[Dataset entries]
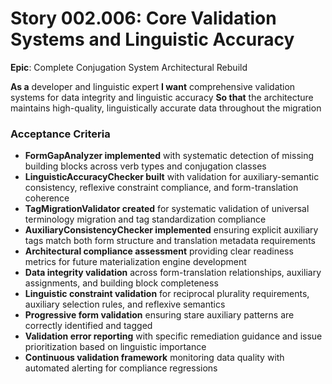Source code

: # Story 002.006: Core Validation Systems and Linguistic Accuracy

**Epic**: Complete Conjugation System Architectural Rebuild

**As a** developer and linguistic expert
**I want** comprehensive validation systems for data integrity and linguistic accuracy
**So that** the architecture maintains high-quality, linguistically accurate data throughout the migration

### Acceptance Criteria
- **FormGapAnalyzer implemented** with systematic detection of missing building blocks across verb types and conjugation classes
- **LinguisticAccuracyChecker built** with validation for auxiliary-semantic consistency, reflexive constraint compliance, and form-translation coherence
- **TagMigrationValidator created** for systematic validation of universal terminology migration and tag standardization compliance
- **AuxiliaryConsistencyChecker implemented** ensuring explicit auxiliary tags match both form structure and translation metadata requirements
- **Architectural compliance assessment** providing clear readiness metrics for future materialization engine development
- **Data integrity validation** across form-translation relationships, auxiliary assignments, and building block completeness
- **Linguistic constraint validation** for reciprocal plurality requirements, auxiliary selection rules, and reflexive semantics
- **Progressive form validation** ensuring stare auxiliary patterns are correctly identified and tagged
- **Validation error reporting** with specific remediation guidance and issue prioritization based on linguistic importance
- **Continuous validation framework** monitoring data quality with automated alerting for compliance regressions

--

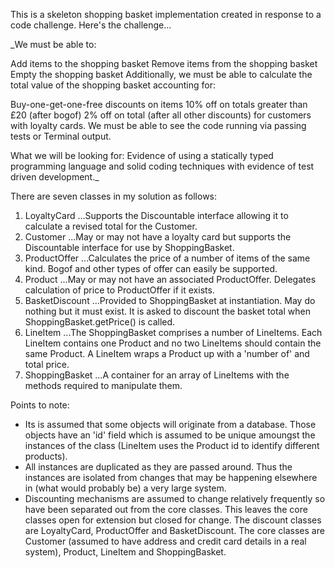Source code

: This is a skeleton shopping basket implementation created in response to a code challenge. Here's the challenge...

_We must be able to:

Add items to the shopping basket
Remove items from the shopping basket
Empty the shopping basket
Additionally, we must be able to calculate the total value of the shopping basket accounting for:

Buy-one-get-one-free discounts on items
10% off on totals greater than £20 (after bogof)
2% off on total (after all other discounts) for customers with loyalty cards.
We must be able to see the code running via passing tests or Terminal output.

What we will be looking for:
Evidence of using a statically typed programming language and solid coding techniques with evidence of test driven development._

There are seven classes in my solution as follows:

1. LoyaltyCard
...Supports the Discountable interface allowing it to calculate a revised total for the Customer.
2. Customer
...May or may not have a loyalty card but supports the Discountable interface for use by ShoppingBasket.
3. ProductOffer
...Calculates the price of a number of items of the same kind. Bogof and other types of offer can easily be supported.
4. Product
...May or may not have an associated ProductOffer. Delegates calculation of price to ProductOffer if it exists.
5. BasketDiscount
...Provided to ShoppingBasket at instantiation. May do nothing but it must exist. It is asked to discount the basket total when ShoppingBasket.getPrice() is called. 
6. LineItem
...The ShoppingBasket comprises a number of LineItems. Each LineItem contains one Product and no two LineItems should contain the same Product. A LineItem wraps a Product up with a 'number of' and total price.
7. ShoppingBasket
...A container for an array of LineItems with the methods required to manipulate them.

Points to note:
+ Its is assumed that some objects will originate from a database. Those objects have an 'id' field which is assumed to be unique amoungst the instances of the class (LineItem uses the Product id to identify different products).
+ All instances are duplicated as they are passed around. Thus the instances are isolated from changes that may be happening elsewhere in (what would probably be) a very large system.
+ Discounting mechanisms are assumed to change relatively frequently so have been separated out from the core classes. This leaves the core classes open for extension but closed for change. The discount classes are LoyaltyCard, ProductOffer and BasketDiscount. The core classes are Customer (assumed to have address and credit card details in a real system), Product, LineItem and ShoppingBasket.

--

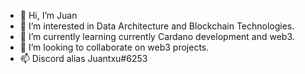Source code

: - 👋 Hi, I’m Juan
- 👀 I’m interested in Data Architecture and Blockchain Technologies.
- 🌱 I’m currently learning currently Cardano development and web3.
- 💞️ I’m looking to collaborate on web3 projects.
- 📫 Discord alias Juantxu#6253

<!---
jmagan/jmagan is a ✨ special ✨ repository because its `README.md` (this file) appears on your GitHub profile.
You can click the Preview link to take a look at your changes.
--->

> _EXERCISE OBJECTIVE_
For this exercise, repeat exactly the lines of the data above from the one with "Here's the challenge..." down to the one with "3. ProductOffer", both end lines included.

> _ANSWER SPACE_
: This is a skeleton shopping basket implementation created in response to a code challenge. Here's the challenge...

_We must be able to:

Add items to the shopping basket
Remove items from the shopping basket
Empty the shopping basket
Additionally, we must be able to calculate the total value of the shopping basket accounting for:

Buy-one-get-one-free discounts on items
10% off on totals greater than £20 (after bogof)
2% off on total (after all other discounts) for customers with loyalty cards.
We must be able to see the code running via passing tests or Terminal output.

What we will be looking for:
Evidence of using a statically typed programming language and solid coding techniques with evidence of test driven development._

There are seven classes in my solution as follows:

1. LoyaltyCard
...Supports the Discountable interface allowing it to calculate a revised total for the Customer.
2. Customer
...May or may not have a loyalty card but supports the Discountable interface for use by ShoppingBasket.
3. ProductOffer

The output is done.